__What needs to be done__
A faithful transcription of all the data, images excluded, is the required answer.

__Stored data__

↓

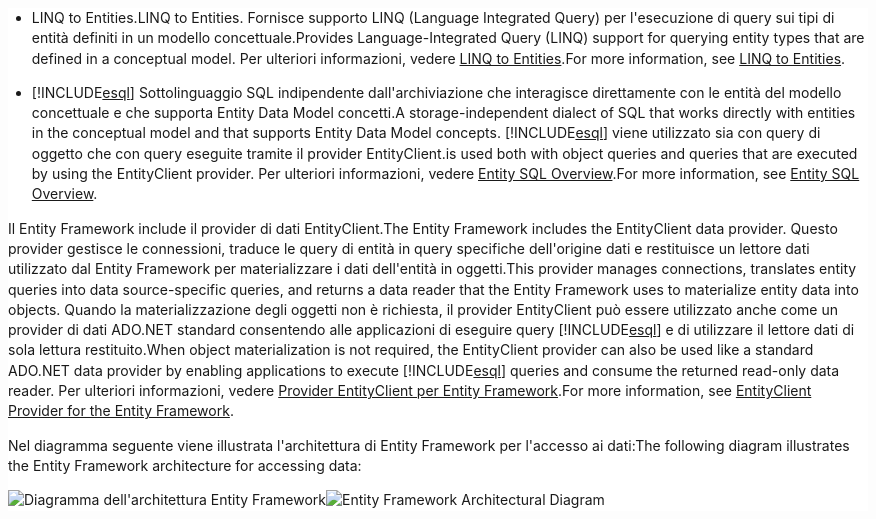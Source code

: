 - <span data-ttu-id="f9983-159">LINQ to Entities.</span><span class="sxs-lookup"><span data-stu-id="f9983-159">LINQ to Entities.</span></span> <span data-ttu-id="f9983-160">Fornisce supporto LINQ (Language Integrated Query) per l'esecuzione di query sui tipi di entità definiti in un modello concettuale.</span><span class="sxs-lookup"><span data-stu-id="f9983-160">Provides Language-Integrated Query (LINQ) support for querying entity types that are defined in a conceptual model.</span></span> <span data-ttu-id="f9983-161">Per ulteriori informazioni, vedere [LINQ to Entities](./language-reference/linq-to-entities.md).</span><span class="sxs-lookup"><span data-stu-id="f9983-161">For more information, see [LINQ to Entities](./language-reference/linq-to-entities.md).</span></span>

- [!INCLUDE[esql](../../../../../includes/esql-md.md)] <span data-ttu-id="f9983-163">Sottolinguaggio SQL indipendente dall'archiviazione che interagisce direttamente con le entità del modello concettuale e che supporta Entity Data Model concetti.</span><span class="sxs-lookup"><span data-stu-id="f9983-163">A storage-independent dialect of SQL that works directly with entities in the conceptual model and that supports Entity Data Model concepts.</span></span> [!INCLUDE[esql](../../../../../includes/esql-md.md)] <span data-ttu-id="f9983-164">viene utilizzato sia con query di oggetto che con query eseguite tramite il provider EntityClient.</span><span class="sxs-lookup"><span data-stu-id="f9983-164">is used both with object queries and queries that are executed by using the EntityClient provider.</span></span> <span data-ttu-id="f9983-165">Per ulteriori informazioni, vedere [Entity SQL Overview](./language-reference/entity-sql-overview.md).</span><span class="sxs-lookup"><span data-stu-id="f9983-165">For more information, see [Entity SQL Overview](./language-reference/entity-sql-overview.md).</span></span>

<span data-ttu-id="f9983-166">Il Entity Framework include il provider di dati EntityClient.</span><span class="sxs-lookup"><span data-stu-id="f9983-166">The Entity Framework includes the EntityClient data provider.</span></span> <span data-ttu-id="f9983-167">Questo provider gestisce le connessioni, traduce le query di entità in query specifiche dell'origine dati e restituisce un lettore dati utilizzato dal Entity Framework per materializzare i dati dell'entità in oggetti.</span><span class="sxs-lookup"><span data-stu-id="f9983-167">This provider manages connections, translates entity queries into data source-specific queries, and returns a data reader that the Entity Framework uses to materialize entity data into objects.</span></span> <span data-ttu-id="f9983-168">Quando la materializzazione degli oggetti non è richiesta, il provider EntityClient può essere utilizzato anche come un provider di dati ADO.NET standard consentendo alle applicazioni di eseguire query [!INCLUDE[esql](../../../../../includes/esql-md.md)] e di utilizzare il lettore dati di sola lettura restituito.</span><span class="sxs-lookup"><span data-stu-id="f9983-168">When object materialization is not required, the EntityClient provider can also be used like a standard ADO.NET data provider by enabling applications to execute [!INCLUDE[esql](../../../../../includes/esql-md.md)] queries and consume the returned read-only data reader.</span></span> <span data-ttu-id="f9983-169">Per ulteriori informazioni, vedere [Provider EntityClient per Entity Framework](entityclient-provider-for-the-entity-framework.md).</span><span class="sxs-lookup"><span data-stu-id="f9983-169">For more information, see [EntityClient Provider for the Entity Framework](entityclient-provider-for-the-entity-framework.md).</span></span>

<span data-ttu-id="f9983-170">Nel diagramma seguente viene illustrata l'architettura di Entity Framework per l'accesso ai dati:</span><span class="sxs-lookup"><span data-stu-id="f9983-170">The following diagram illustrates the Entity Framework architecture for accessing data:</span></span>

<span data-ttu-id="f9983-171">![Diagramma dell'architettura Entity Framework](./media/wd-efarchdiagram.gif "wd_EFArchDiagram")</span><span class="sxs-lookup"><span data-stu-id="f9983-171">![Entity Framework Architectural Diagram](./media/wd-efarchdiagram.gif "wd_EFArchDiagram")</span></span>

↑

__Task solution__
Source code

: - <span data-ttu-id="f9983-159">LINQ to Entities.</span><span class="sxs-lookup"><span data-stu-id="f9983-159">LINQ to Entities.</span></span> <span data-ttu-id="f9983-160">Fornisce supporto LINQ (Language Integrated Query) per l'esecuzione di query sui tipi di entità definiti in un modello concettuale.</span><span class="sxs-lookup"><span data-stu-id="f9983-160">Provides Language-Integrated Query (LINQ) support for querying entity types that are defined in a conceptual model.</span></span> <span data-ttu-id="f9983-161">Per ulteriori informazioni, vedere [LINQ to Entities](./language-reference/linq-to-entities.md).</span><span class="sxs-lookup"><span data-stu-id="f9983-161">For more information, see [LINQ to Entities](./language-reference/linq-to-entities.md).</span></span>

- [!INCLUDE[esql](../../../../../includes/esql-md.md)] <span data-ttu-id="f9983-163">Sottolinguaggio SQL indipendente dall'archiviazione che interagisce direttamente con le entità del modello concettuale e che supporta Entity Data Model concetti.</span><span class="sxs-lookup"><span data-stu-id="f9983-163">A storage-independent dialect of SQL that works directly with entities in the conceptual model and that supports Entity Data Model concepts.</span></span> [!INCLUDE[esql](../../../../../includes/esql-md.md)] <span data-ttu-id="f9983-164">viene utilizzato sia con query di oggetto che con query eseguite tramite il provider EntityClient.</span><span class="sxs-lookup"><span data-stu-id="f9983-164">is used both with object queries and queries that are executed by using the EntityClient provider.</span></span> <span data-ttu-id="f9983-165">Per ulteriori informazioni, vedere [Entity SQL Overview](./language-reference/entity-sql-overview.md).</span><span class="sxs-lookup"><span data-stu-id="f9983-165">For more information, see [Entity SQL Overview](./language-reference/entity-sql-overview.md).</span></span>

<span data-ttu-id="f9983-166">Il Entity Framework include il provider di dati EntityClient.</span><span class="sxs-lookup"><span data-stu-id="f9983-166">The Entity Framework includes the EntityClient data provider.</span></span> <span data-ttu-id="f9983-167">Questo provider gestisce le connessioni, traduce le query di entità in query specifiche dell'origine dati e restituisce un lettore dati utilizzato dal Entity Framework per materializzare i dati dell'entità in oggetti.</span><span class="sxs-lookup"><span data-stu-id="f9983-167">This provider manages connections, translates entity queries into data source-specific queries, and returns a data reader that the Entity Framework uses to materialize entity data into objects.</span></span> <span data-ttu-id="f9983-168">Quando la materializzazione degli oggetti non è richiesta, il provider EntityClient può essere utilizzato anche come un provider di dati ADO.NET standard consentendo alle applicazioni di eseguire query [!INCLUDE[esql](../../../../../includes/esql-md.md)] e di utilizzare il lettore dati di sola lettura restituito.</span><span class="sxs-lookup"><span data-stu-id="f9983-168">When object materialization is not required, the EntityClient provider can also be used like a standard ADO.NET data provider by enabling applications to execute [!INCLUDE[esql](../../../../../includes/esql-md.md)] queries and consume the returned read-only data reader.</span></span> <span data-ttu-id="f9983-169">Per ulteriori informazioni, vedere [Provider EntityClient per Entity Framework](entityclient-provider-for-the-entity-framework.md).</span><span class="sxs-lookup"><span data-stu-id="f9983-169">For more information, see [EntityClient Provider for the Entity Framework](entityclient-provider-for-the-entity-framework.md).</span></span>

<span data-ttu-id="f9983-170">Nel diagramma seguente viene illustrata l'architettura di Entity Framework per l'accesso ai dati:</span><span class="sxs-lookup"><span data-stu-id="f9983-170">The following diagram illustrates the Entity Framework architecture for accessing data:</span></span>

<span data-ttu-id="f9983-171">![Diagramma dell'architettura Entity Framework](./media/wd-efarchdiagram.gif "wd_EFArchDiagram")</span><span class="sxs-lookup"><span data-stu-id="f9983-171">![Entity Framework Architectural Diagram](./media/wd-efarchdiagram.gif "wd_EFArchDiagram")</span></span>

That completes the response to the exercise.